De ce côté de l'Atlantique, on connaît assez mal les Marx Brothers, une fratrie d’humoristes très célèbre aux Etats-Unis autour de la moitié du XXième siècle. Tout au plus peut-on retrouver quelques bons mots de leur cru dans des recueils d'humour. Mais, dans leur pays, ils ont été d'immenses stars, et, encore aujourd'hui, ont conservé une aura très forte. La Soupe au canard est considéré comme leur meilleur film.
En échange de sa contribution financière pour sauver le pays de Freedonia, Madame Teasdale impose l'un de ses protégés, Rufus Firefly, au poste de président. Le pays de Sylvania, voisin mais rival, sent l'opportunité se présenter d'envahir un petit coup Freedonia. Surtout que Firefly est vif et agité mais pas vraiment clairvoyant ou fin politicien.

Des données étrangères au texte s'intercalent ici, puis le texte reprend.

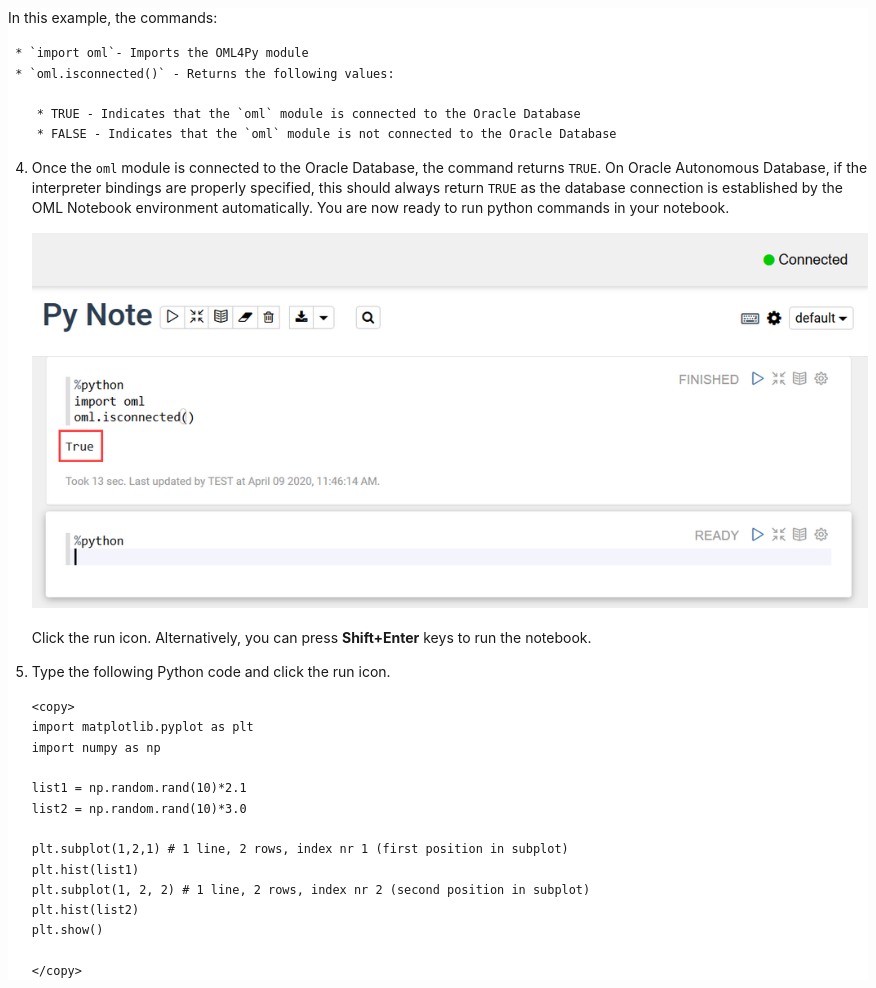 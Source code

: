    In this example, the commands:

     * `import oml`- Imports the OML4Py module
     * `oml.isconnected()` - Returns the following values:

        * TRUE - Indicates that the `oml` module is connected to the Oracle Database
        * FALSE - Indicates that the `oml` module is not connected to the Oracle Database

4. Once the `oml` module is connected to the Oracle Database, the command returns `TRUE`. On Oracle Autonomous Database, if the interpreter bindings are properly specified, this should always return `TRUE` as the database connection is established by the OML Notebook environment automatically. You are now ready to run python commands in your notebook.

   ![connect py true](images/connect-py-true.png "connect py true")

   Click the run icon. Alternatively, you can press **Shift+Enter** keys to run the notebook.

5. Type the following Python code and click the run icon.   

    ```
    <copy>
    import matplotlib.pyplot as plt
    import numpy as np

    list1 = np.random.rand(10)*2.1
    list2 = np.random.rand(10)*3.0

    plt.subplot(1,2,1) # 1 line, 2 rows, index nr 1 (first position in subplot)
    plt.hist(list1)
    plt.subplot(1, 2, 2) # 1 line, 2 rows, index nr 2 (second position in subplot)
    plt.hist(list2)
    plt.show()

    </copy>
    ```
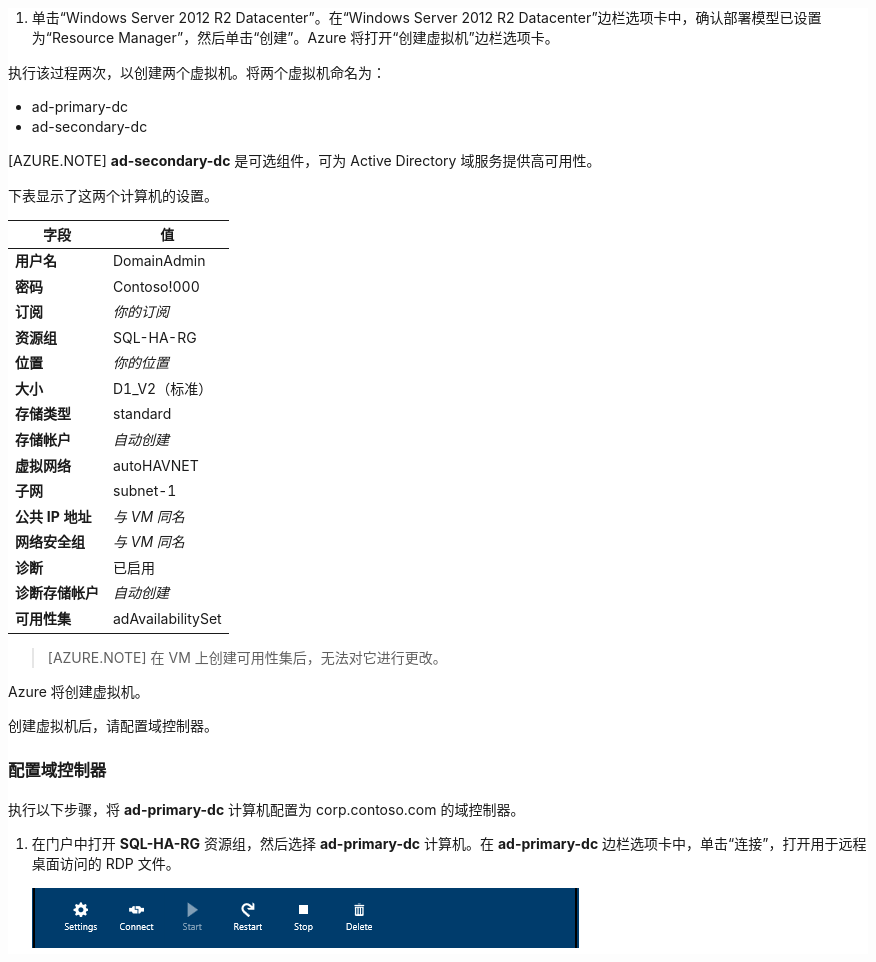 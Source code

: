 1. 单击“Windows Server 2012 R2 Datacenter”。在“Windows Server 2012 R2 Datacenter”边栏选项卡中，确认部署模型已设置为“Resource Manager”，然后单击“创建”。Azure 将打开“创建虚拟机”边栏选项卡。

执行该过程两次，以创建两个虚拟机。将两个虚拟机命名为：

- ad-primary-dc
- ad-secondary-dc

 [AZURE.NOTE] **ad-secondary-dc** 是可选组件，可为 Active Directory 域服务提供高可用性。

下表显示了这两个计算机的设置。

| **字段** | 值 
| ----- | ---- 
| **用户名** | DomainAdmin
| **密码** | Contoso!000 |
| **订阅** | *你的订阅* |
| **资源组** | SQL-HA-RG |
| **位置** | *你的位置* 
| **大小** | D1\_V2（标准）
| **存储类型** | standard
| **存储帐户** | *自动创建*
| **虚拟网络** | autoHAVNET
| **子网** | subnet-1
| **公共 IP 地址** | *与 VM 同名*
| **网络安全组** | *与 VM 同名*
| **诊断** | 已启用
| **诊断存储帐户** | *自动创建*
| **可用性集** | adAvailabilitySet

>[AZURE.NOTE] 在 VM 上创建可用性集后，无法对它进行更改。

Azure 将创建虚拟机。

创建虚拟机后，请配置域控制器。

### 配置域控制器

执行以下步骤，将 **ad-primary-dc** 计算机配置为 corp.contoso.com 的域控制器。

1. 在门户中打开 **SQL-HA-RG** 资源组，然后选择 **ad-primary-dc** 计算机。在 **ad-primary-dc** 边栏选项卡中，单击“连接”，打开用于远程桌面访问的 RDP 文件。

	![连接到虚拟机](./media/virtual-machines-windows-portal-sql-alwayson-availability-groups-manual/20-connectrdp.png)

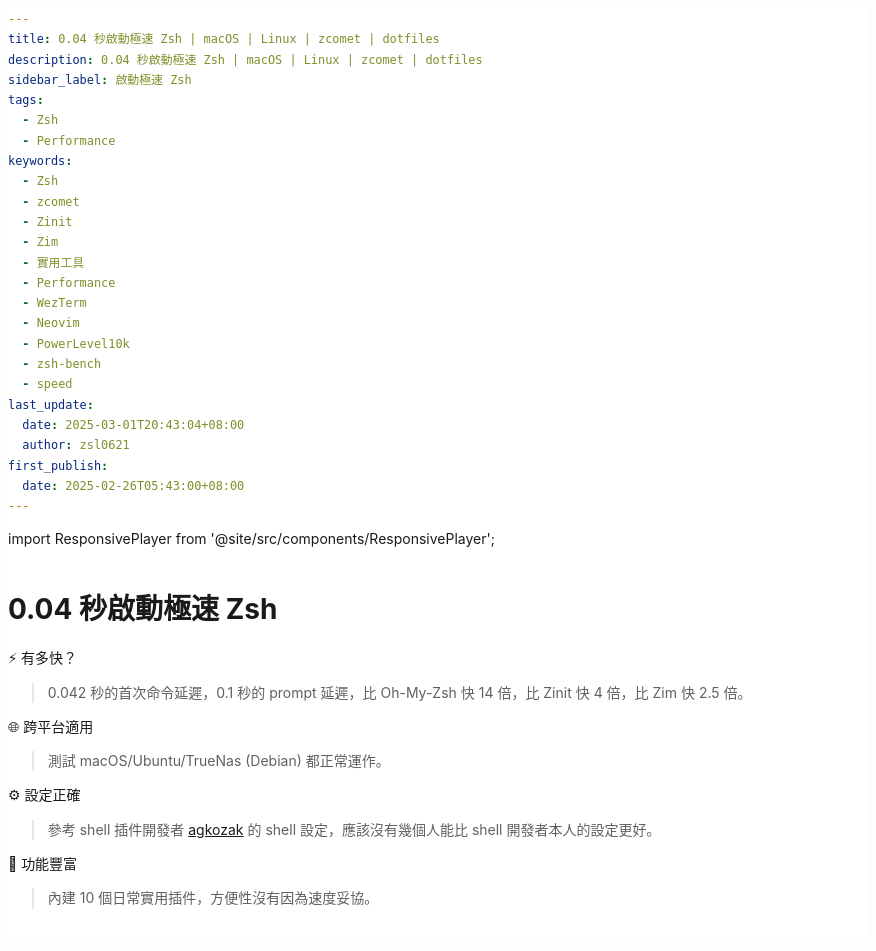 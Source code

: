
 ```yaml
---
title: 0.04 秒啟動極速 Zsh | macOS | Linux | zcomet | dotfiles
description: 0.04 秒啟動極速 Zsh | macOS | Linux | zcomet | dotfiles
sidebar_label: 啟動極速 Zsh
tags:
  - Zsh
  - Performance
keywords:
  - Zsh
  - zcomet
  - Zinit
  - Zim
  - 實用工具
  - Performance
  - WezTerm
  - Neovim
  - PowerLevel10k
  - zsh-bench
  - speed
last_update:
  date: 2025-03-01T20:43:04+08:00
  author: zsl0621
first_publish:
  date: 2025-02-26T05:43:00+08:00
---
```


import ResponsivePlayer from '@site/src/components/ResponsivePlayer';

# 0.04 秒啟動極速 Zsh

⚡️ 有多快？  
> 0.042 秒的首次命令延遲，0.1 秒的 prompt 延遲，比 Oh-My-Zsh 快 14 倍，比 Zinit 快 4 倍，比 Zim 快 2.5 倍。

🌐 跨平台適用
> 測試 macOS/Ubuntu/TrueNas (Debian) 都正常運作。

⚙️ 設定正確
> 參考 shell 插件開發者 [agkozak](https://github.com/agkozak) 的 shell 設定，應該沒有幾個人能比 shell 開發者本人的設定更好。

🧰 功能豐富
> 內建 10 個日常實用插件，方便性沒有因為速度妥協。

<br/>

Je ne peux pas juger si le film est très représentatif de l'humour des Marx Brothers, mais on pourrait catégoriser celui-ci en deux composants. Le premier se voit et s’admire, ce sont tous les gags visuels, très bien chorégraphiés, souvent assez inventifs. Bien qu'inspirée d'une scène similaire de Max Linder dans 7 ans de malheur, la scène du miroir est mythique, elle a été reprise ou parodiée de nombreuses fois, c’est un petit bijou comique. Le deuxième ingrédient de la recette s’entend, c'est un humour qui fonctionne beaucoup sur les calembours et les jeux de mots. Et c'est probablement ce qui fait que le groupe se soit mal exporté. Ce sont des jeux d'esprit souvent assez faciles, mais balancés avec beaucoup d'assurance, généralement à la chaîne. En VO, c'est impossible à suivre pour moi. Je ne sais pas ce que vaut la VF. C'est dommage, mais cela donne des échanges verbaux assez soutenus, dont on peut capter au moins une partie de l'humour.
Certains ont vu aussi dans Soupe aux canards une critique de l'Italie de Mussolini. Il ne faudrait pas sur-estimer le propos, ce n’est pas aussi prononcé que dans Le dictateur, mais c’est bien un film qui se moque des absurdités de la politique et de la guerre, et cela fait toujours plaisir. De grands moments parsèment le film, mais il faut aussi s'habituer à l'énergie des Marx Brothers qui gesticulent et parlent tout le temps, loin de la nonchalance poétique de Chaplin ou de celle athlétique de Buster Keaton. C’est tout de même hautement appréciable à découvrir, on s’amuse beaucoup, et les Marx Brothers devraient être plus connus de ce côté de l’Atlantique.